Required work:
Go through the material and copy each line in which the word "plaintext" shows up.
-- Material shown follows --
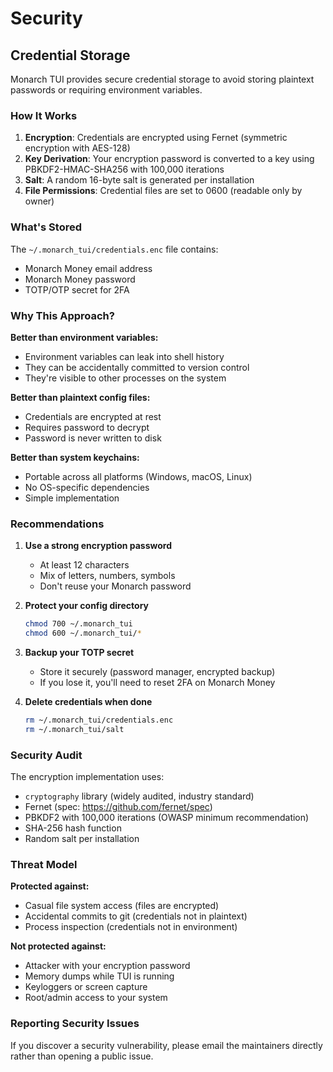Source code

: # Security

## Credential Storage

Monarch TUI provides secure credential storage to avoid storing plaintext passwords or requiring environment variables.

### How It Works

1. **Encryption**: Credentials are encrypted using Fernet (symmetric encryption with AES-128)
2. **Key Derivation**: Your encryption password is converted to a key using PBKDF2-HMAC-SHA256 with 100,000 iterations
3. **Salt**: A random 16-byte salt is generated per installation
4. **File Permissions**: Credential files are set to 0600 (readable only by owner)

### What's Stored

The `~/.monarch_tui/credentials.enc` file contains:
- Monarch Money email address
- Monarch Money password
- TOTP/OTP secret for 2FA

### Why This Approach?

**Better than environment variables:**
- Environment variables can leak into shell history
- They can be accidentally committed to version control
- They're visible to other processes on the system

**Better than plaintext config files:**
- Credentials are encrypted at rest
- Requires password to decrypt
- Password is never written to disk

**Better than system keychains:**
- Portable across all platforms (Windows, macOS, Linux)
- No OS-specific dependencies
- Simple implementation

### Recommendations

1. **Use a strong encryption password**
   - At least 12 characters
   - Mix of letters, numbers, symbols
   - Don't reuse your Monarch password

2. **Protect your config directory**
   ```bash
   chmod 700 ~/.monarch_tui
   chmod 600 ~/.monarch_tui/*
   ```

3. **Backup your TOTP secret**
   - Store it securely (password manager, encrypted backup)
   - If you lose it, you'll need to reset 2FA on Monarch Money

4. **Delete credentials when done**
   ```bash
   rm ~/.monarch_tui/credentials.enc
   rm ~/.monarch_tui/salt
   ```

### Security Audit

The encryption implementation uses:
- `cryptography` library (widely audited, industry standard)
- Fernet (spec: https://github.com/fernet/spec)
- PBKDF2 with 100,000 iterations (OWASP minimum recommendation)
- SHA-256 hash function
- Random salt per installation

### Threat Model

**Protected against:**
- Casual file system access (files are encrypted)
- Accidental commits to git (credentials not in plaintext)
- Process inspection (credentials not in environment)

**Not protected against:**
- Attacker with your encryption password
- Memory dumps while TUI is running
- Keyloggers or screen capture
- Root/admin access to your system

### Reporting Security Issues

If you discover a security vulnerability, please email the maintainers directly rather than opening a public issue.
-- Material shown concluded --
Solution for this exercise:
Monarch TUI provides secure credential storage to avoid storing plaintext passwords or requiring environment variables.
**Better than plaintext config files:**
- Accidental commits to git (credentials not in plaintext)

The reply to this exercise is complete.